> **About this task**: Take the data below and repeat it exactly.

[Saved entries]
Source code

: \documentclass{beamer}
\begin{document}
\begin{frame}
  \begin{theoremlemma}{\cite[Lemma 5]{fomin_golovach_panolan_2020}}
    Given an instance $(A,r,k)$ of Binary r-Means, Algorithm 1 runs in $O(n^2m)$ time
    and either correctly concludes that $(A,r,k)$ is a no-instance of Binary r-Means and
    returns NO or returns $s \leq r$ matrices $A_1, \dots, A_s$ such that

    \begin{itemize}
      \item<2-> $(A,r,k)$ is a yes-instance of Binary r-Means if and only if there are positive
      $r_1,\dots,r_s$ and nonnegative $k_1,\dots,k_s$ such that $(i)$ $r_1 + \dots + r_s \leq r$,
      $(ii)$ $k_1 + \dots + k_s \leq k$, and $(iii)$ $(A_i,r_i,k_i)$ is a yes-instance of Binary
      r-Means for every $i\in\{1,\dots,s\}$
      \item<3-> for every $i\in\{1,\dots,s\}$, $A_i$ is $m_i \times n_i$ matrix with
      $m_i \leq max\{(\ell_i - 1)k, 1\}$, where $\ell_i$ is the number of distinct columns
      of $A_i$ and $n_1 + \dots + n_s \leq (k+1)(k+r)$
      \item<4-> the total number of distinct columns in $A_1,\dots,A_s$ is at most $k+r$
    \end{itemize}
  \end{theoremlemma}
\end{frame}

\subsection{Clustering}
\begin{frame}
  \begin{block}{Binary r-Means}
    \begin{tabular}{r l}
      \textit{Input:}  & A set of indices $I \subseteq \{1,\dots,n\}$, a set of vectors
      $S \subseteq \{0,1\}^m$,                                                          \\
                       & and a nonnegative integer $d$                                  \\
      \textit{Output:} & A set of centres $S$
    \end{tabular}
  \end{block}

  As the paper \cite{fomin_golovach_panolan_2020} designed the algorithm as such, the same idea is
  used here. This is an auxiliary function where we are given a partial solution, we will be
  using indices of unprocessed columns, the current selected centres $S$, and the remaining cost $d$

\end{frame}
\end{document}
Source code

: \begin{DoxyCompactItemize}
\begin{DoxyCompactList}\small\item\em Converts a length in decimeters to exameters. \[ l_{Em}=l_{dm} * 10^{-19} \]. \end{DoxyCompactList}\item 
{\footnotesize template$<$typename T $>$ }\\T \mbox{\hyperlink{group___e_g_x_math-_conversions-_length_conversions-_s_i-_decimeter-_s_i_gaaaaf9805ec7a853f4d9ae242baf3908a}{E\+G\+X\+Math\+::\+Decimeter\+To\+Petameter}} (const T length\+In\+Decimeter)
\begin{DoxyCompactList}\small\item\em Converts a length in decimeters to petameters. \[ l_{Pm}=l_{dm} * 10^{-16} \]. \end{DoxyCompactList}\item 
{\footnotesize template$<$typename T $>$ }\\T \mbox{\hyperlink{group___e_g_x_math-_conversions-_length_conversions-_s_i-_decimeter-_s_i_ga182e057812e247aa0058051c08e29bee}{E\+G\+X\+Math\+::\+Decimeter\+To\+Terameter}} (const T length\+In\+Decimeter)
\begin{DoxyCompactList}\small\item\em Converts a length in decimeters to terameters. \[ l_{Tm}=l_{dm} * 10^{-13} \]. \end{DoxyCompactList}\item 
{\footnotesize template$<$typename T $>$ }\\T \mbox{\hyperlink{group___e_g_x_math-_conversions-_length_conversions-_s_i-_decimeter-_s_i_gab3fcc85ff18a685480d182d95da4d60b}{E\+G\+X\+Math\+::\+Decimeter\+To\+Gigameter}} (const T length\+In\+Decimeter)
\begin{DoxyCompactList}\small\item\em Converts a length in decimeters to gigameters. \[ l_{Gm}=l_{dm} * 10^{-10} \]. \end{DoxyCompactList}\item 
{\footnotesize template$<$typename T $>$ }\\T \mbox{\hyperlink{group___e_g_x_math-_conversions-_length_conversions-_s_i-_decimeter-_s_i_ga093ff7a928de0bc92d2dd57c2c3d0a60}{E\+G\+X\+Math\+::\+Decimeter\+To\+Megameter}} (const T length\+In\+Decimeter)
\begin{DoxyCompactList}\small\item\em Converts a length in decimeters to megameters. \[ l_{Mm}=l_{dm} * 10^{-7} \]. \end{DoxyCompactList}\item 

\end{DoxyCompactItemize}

> **Expected answer**:
Source code

: \documentclass{beamer}
\begin{document}
\begin{frame}
  \begin{theoremlemma}{\cite[Lemma 5]{fomin_golovach_panolan_2020}}
    Given an instance $(A,r,k)$ of Binary r-Means, Algorithm 1 runs in $O(n^2m)$ time
    and either correctly concludes that $(A,r,k)$ is a no-instance of Binary r-Means and
    returns NO or returns $s \leq r$ matrices $A_1, \dots, A_s$ such that

    \begin{itemize}
      \item<2-> $(A,r,k)$ is a yes-instance of Binary r-Means if and only if there are positive
      $r_1,\dots,r_s$ and nonnegative $k_1,\dots,k_s$ such that $(i)$ $r_1 + \dots + r_s \leq r$,
      $(ii)$ $k_1 + \dots + k_s \leq k$, and $(iii)$ $(A_i,r_i,k_i)$ is a yes-instance of Binary
      r-Means for every $i\in\{1,\dots,s\}$
      \item<3-> for every $i\in\{1,\dots,s\}$, $A_i$ is $m_i \times n_i$ matrix with
      $m_i \leq max\{(\ell_i - 1)k, 1\}$, where $\ell_i$ is the number of distinct columns
      of $A_i$ and $n_1 + \dots + n_s \leq (k+1)(k+r)$
      \item<4-> the total number of distinct columns in $A_1,\dots,A_s$ is at most $k+r$
    \end{itemize}
  \end{theoremlemma}
\end{frame}

\subsection{Clustering}
\begin{frame}
  \begin{block}{Binary r-Means}
    \begin{tabular}{r l}
      \textit{Input:}  & A set of indices $I \subseteq \{1,\dots,n\}$, a set of vectors
      $S \subseteq \{0,1\}^m$,                                                          \\
                       & and a nonnegative integer $d$                                  \\
      \textit{Output:} & A set of centres $S$
    \end{tabular}
  \end{block}

  As the paper \cite{fomin_golovach_panolan_2020} designed the algorithm as such, the same idea is
  used here. This is an auxiliary function where we are given a partial solution, we will be
  using indices of unprocessed columns, the current selected centres $S$, and the remaining cost $d$

\end{frame}
\end{document}
Source code

: \begin{DoxyCompactItemize}
\begin{DoxyCompactList}\small\item\em Converts a length in decimeters to exameters. \[ l_{Em}=l_{dm} * 10^{-19} \]. \end{DoxyCompactList}\item 
{\footnotesize template$<$typename T $>$ }\\T \mbox{\hyperlink{group___e_g_x_math-_conversions-_length_conversions-_s_i-_decimeter-_s_i_gaaaaf9805ec7a853f4d9ae242baf3908a}{E\+G\+X\+Math\+::\+Decimeter\+To\+Petameter}} (const T length\+In\+Decimeter)
\begin{DoxyCompactList}\small\item\em Converts a length in decimeters to petameters. \[ l_{Pm}=l_{dm} * 10^{-16} \]. \end{DoxyCompactList}\item 
{\footnotesize template$<$typename T $>$ }\\T \mbox{\hyperlink{group___e_g_x_math-_conversions-_length_conversions-_s_i-_decimeter-_s_i_ga182e057812e247aa0058051c08e29bee}{E\+G\+X\+Math\+::\+Decimeter\+To\+Terameter}} (const T length\+In\+Decimeter)
\begin{DoxyCompactList}\small\item\em Converts a length in decimeters to terameters. \[ l_{Tm}=l_{dm} * 10^{-13} \]. \end{DoxyCompactList}\item 
{\footnotesize template$<$typename T $>$ }\\T \mbox{\hyperlink{group___e_g_x_math-_conversions-_length_conversions-_s_i-_decimeter-_s_i_gab3fcc85ff18a685480d182d95da4d60b}{E\+G\+X\+Math\+::\+Decimeter\+To\+Gigameter}} (const T length\+In\+Decimeter)
\begin{DoxyCompactList}\small\item\em Converts a length in decimeters to gigameters. \[ l_{Gm}=l_{dm} * 10^{-10} \]. \end{DoxyCompactList}\item 
{\footnotesize template$<$typename T $>$ }\\T \mbox{\hyperlink{group___e_g_x_math-_conversions-_length_conversions-_s_i-_decimeter-_s_i_ga093ff7a928de0bc92d2dd57c2c3d0a60}{E\+G\+X\+Math\+::\+Decimeter\+To\+Megameter}} (const T length\+In\+Decimeter)
\begin{DoxyCompactList}\small\item\em Converts a length in decimeters to megameters. \[ l_{Mm}=l_{dm} * 10^{-7} \]. \end{DoxyCompactList}\item 

\end{DoxyCompactItemize}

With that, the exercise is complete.